_Assigned task_
Below, find the line containing "2\. Cách sử dụng while" and the line containing "## Español 🇪🇸"; reproduce exactly those two and every line between them, omitting pictures.

Stored data:

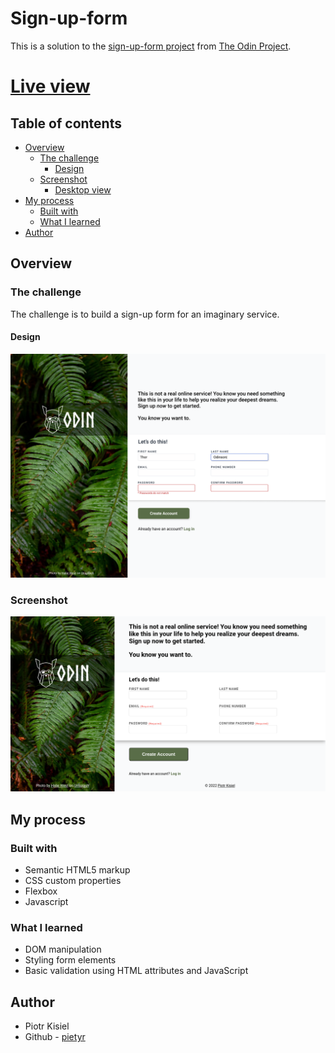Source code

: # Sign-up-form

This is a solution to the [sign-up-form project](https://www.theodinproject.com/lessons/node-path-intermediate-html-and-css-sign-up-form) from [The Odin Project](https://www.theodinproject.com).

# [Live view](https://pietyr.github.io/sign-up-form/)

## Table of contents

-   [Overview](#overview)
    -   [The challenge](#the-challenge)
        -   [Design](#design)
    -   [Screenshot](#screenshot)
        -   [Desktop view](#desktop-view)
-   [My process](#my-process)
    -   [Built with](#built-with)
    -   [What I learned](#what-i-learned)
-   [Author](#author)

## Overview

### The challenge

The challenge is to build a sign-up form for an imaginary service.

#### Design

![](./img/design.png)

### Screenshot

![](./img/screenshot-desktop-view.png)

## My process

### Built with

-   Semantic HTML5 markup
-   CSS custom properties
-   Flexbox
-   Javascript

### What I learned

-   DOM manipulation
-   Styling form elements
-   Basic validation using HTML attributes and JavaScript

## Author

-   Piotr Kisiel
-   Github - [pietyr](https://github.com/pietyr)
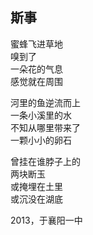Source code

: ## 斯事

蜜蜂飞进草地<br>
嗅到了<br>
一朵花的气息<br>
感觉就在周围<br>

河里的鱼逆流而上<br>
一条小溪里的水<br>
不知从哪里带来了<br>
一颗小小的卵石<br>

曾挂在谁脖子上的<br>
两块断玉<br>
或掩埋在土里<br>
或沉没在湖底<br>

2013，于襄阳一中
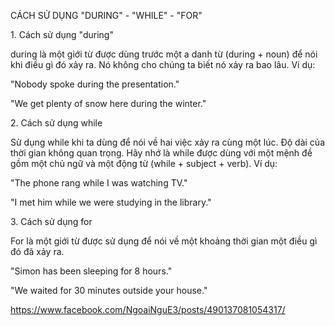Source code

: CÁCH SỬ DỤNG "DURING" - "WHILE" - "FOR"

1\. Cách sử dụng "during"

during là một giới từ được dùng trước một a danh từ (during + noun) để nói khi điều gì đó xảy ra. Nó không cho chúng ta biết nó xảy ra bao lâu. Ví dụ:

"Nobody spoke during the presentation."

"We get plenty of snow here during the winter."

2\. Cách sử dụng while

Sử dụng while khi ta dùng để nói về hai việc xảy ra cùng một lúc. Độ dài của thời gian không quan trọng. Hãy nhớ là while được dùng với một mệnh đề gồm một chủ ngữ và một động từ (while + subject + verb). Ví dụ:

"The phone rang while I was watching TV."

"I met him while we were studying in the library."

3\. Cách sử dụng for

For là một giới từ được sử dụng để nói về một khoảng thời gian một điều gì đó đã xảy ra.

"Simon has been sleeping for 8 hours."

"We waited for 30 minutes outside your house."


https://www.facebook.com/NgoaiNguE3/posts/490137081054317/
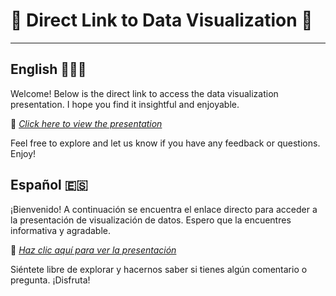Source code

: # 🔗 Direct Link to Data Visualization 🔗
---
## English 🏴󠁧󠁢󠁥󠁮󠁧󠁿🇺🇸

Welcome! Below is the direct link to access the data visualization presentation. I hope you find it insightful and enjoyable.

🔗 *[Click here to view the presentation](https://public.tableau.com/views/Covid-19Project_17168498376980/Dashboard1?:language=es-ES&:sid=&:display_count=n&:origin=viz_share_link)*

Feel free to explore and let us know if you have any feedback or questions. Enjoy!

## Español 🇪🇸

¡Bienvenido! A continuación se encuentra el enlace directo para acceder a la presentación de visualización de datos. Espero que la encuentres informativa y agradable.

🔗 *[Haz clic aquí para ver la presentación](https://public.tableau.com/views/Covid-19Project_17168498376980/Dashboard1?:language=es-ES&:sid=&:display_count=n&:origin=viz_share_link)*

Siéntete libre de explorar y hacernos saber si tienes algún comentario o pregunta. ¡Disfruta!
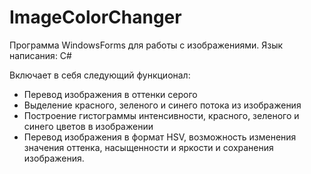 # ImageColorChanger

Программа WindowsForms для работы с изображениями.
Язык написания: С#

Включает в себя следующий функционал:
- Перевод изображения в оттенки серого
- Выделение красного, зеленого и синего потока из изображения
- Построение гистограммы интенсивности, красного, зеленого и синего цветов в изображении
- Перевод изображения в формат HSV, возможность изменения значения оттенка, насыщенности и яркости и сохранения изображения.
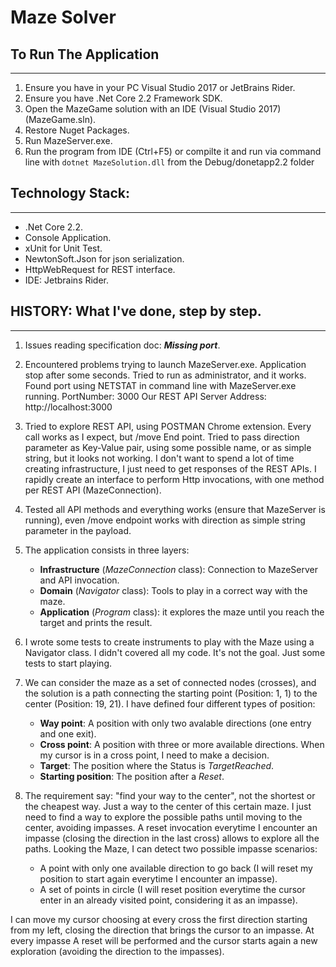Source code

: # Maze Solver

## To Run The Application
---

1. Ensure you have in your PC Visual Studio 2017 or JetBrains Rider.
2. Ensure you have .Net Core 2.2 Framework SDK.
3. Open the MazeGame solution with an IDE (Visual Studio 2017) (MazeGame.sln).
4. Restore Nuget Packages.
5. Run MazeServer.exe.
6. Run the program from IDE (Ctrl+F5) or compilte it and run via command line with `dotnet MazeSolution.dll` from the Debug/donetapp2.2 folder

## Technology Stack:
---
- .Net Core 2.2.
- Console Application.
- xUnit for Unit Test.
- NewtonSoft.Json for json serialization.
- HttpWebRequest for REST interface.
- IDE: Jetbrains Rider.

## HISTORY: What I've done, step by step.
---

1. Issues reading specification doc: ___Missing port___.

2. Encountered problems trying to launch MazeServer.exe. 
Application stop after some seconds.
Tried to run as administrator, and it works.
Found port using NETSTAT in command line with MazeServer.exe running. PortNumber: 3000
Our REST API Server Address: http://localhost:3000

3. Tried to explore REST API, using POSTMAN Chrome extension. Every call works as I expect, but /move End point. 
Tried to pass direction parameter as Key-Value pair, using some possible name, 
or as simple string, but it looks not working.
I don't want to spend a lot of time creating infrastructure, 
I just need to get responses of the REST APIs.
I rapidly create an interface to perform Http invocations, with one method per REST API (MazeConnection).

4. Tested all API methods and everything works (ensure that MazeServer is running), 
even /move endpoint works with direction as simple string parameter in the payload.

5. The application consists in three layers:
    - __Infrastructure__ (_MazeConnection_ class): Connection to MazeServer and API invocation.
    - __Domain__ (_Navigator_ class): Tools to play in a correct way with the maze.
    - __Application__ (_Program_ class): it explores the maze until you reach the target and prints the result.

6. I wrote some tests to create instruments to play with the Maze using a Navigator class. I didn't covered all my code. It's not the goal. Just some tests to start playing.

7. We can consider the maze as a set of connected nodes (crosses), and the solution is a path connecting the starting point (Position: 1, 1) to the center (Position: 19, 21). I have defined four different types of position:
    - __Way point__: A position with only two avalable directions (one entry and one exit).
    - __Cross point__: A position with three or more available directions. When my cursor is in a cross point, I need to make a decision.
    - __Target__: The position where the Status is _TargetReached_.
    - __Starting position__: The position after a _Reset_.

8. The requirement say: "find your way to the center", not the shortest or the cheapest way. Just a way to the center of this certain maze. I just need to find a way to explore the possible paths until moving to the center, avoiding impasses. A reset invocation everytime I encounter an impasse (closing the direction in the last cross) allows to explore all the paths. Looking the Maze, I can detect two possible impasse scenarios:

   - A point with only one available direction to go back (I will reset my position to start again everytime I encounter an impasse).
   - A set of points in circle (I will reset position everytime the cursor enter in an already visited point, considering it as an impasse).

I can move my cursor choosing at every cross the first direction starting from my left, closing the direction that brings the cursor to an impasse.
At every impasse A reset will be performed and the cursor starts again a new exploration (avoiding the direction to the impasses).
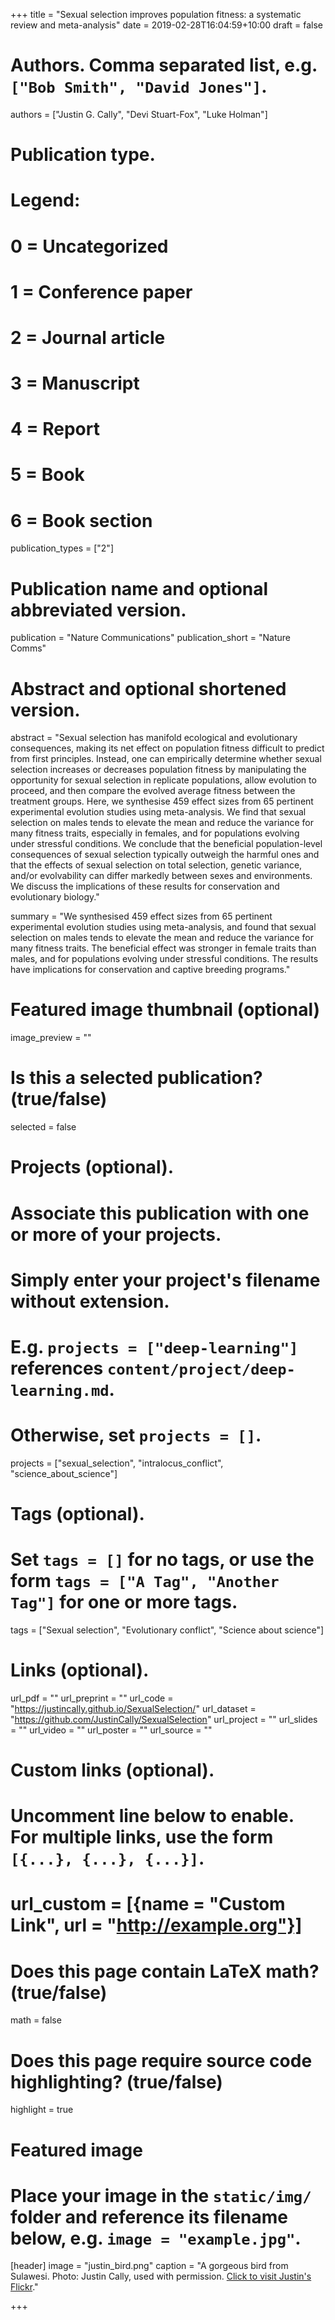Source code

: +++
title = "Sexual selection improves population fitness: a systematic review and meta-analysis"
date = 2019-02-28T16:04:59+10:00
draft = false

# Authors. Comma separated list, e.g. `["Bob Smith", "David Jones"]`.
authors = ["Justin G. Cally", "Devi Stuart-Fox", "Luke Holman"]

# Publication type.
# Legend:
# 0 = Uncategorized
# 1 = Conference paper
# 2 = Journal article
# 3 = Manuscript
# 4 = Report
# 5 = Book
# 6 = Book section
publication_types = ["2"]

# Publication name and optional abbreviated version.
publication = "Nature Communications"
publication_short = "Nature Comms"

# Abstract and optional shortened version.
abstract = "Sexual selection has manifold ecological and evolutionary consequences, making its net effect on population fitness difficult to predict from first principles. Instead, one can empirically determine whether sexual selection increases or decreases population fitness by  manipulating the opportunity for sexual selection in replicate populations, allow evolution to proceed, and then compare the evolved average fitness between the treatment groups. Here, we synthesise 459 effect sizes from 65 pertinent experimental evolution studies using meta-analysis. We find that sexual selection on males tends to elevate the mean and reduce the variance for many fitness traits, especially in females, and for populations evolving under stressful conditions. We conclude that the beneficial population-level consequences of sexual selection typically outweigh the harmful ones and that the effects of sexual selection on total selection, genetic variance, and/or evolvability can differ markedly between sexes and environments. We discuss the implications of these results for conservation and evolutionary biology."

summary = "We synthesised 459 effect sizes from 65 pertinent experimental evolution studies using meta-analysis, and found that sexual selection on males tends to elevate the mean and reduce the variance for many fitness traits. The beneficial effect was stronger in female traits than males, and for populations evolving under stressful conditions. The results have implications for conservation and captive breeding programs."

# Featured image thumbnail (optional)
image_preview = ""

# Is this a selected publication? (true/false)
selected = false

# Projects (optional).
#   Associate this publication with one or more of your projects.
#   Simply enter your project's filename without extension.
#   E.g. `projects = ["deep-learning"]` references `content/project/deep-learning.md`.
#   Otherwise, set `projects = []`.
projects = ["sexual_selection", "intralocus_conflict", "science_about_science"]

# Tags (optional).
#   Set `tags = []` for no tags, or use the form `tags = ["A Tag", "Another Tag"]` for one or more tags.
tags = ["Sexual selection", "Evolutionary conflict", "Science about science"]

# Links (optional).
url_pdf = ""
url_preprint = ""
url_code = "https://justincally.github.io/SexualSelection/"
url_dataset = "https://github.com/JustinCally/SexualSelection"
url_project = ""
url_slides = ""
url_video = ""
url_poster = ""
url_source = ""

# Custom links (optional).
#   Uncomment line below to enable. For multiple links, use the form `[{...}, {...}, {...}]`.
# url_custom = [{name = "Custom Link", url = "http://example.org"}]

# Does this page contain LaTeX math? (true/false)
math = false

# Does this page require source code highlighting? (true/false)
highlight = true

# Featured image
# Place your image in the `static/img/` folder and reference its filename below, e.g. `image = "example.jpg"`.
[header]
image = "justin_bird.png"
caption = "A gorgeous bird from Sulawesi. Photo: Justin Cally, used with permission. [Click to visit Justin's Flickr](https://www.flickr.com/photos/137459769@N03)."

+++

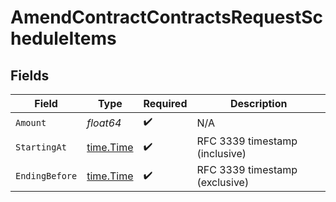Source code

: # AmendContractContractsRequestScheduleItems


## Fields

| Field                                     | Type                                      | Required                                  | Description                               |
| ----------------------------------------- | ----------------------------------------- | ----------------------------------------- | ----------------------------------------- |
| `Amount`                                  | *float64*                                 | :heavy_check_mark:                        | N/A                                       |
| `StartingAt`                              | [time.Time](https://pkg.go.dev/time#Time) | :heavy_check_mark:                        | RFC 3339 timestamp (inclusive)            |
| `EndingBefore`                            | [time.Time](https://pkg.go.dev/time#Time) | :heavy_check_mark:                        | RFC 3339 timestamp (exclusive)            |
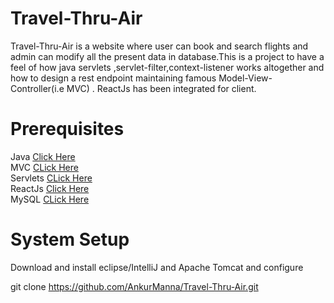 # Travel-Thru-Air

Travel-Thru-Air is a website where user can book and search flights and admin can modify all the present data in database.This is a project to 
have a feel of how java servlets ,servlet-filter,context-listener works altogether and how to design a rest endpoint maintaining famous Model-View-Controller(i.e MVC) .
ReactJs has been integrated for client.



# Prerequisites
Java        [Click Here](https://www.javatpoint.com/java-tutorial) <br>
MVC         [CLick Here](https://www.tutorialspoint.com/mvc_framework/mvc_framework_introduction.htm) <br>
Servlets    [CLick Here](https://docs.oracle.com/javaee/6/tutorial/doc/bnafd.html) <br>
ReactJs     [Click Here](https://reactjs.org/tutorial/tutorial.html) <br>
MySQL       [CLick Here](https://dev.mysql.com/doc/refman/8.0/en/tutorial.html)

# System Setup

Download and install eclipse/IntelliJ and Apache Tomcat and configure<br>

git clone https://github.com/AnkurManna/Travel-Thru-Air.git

_Written solution_
2\. Cách sử dụng while

Sử dụng while khi ta dùng để nói về hai việc xảy ra cùng một lúc. Độ dài của thời gian không quan trọng. Hãy nhớ là while được dùng với một mệnh đề gồm một chủ ngữ và một động từ (while + subject + verb). Ví dụ:

"The phone rang while I was watching TV."

"I met him while we were studying in the library."

3\. Cách sử dụng for

For là một giới từ được sử dụng để nói về một khoảng thời gian một điều gì đó đã xảy ra.

"Simon has been sleeping for 8 hours."

"We waited for 30 minutes outside your house."


https://www.facebook.com/NgoaiNguE3/posts/490137081054317/
Source code

: # 🔗 Direct Link to Data Visualization 🔗
---
## English 🏴󠁧󠁢󠁥󠁮󠁧󠁿🇺🇸

Welcome! Below is the direct link to access the data visualization presentation. I hope you find it insightful and enjoyable.

🔗 *[Click here to view the presentation](https://public.tableau.com/views/Covid-19Project_17168498376980/Dashboard1?:language=es-ES&:sid=&:display_count=n&:origin=viz_share_link)*

Feel free to explore and let us know if you have any feedback or questions. Enjoy!

## Español 🇪🇸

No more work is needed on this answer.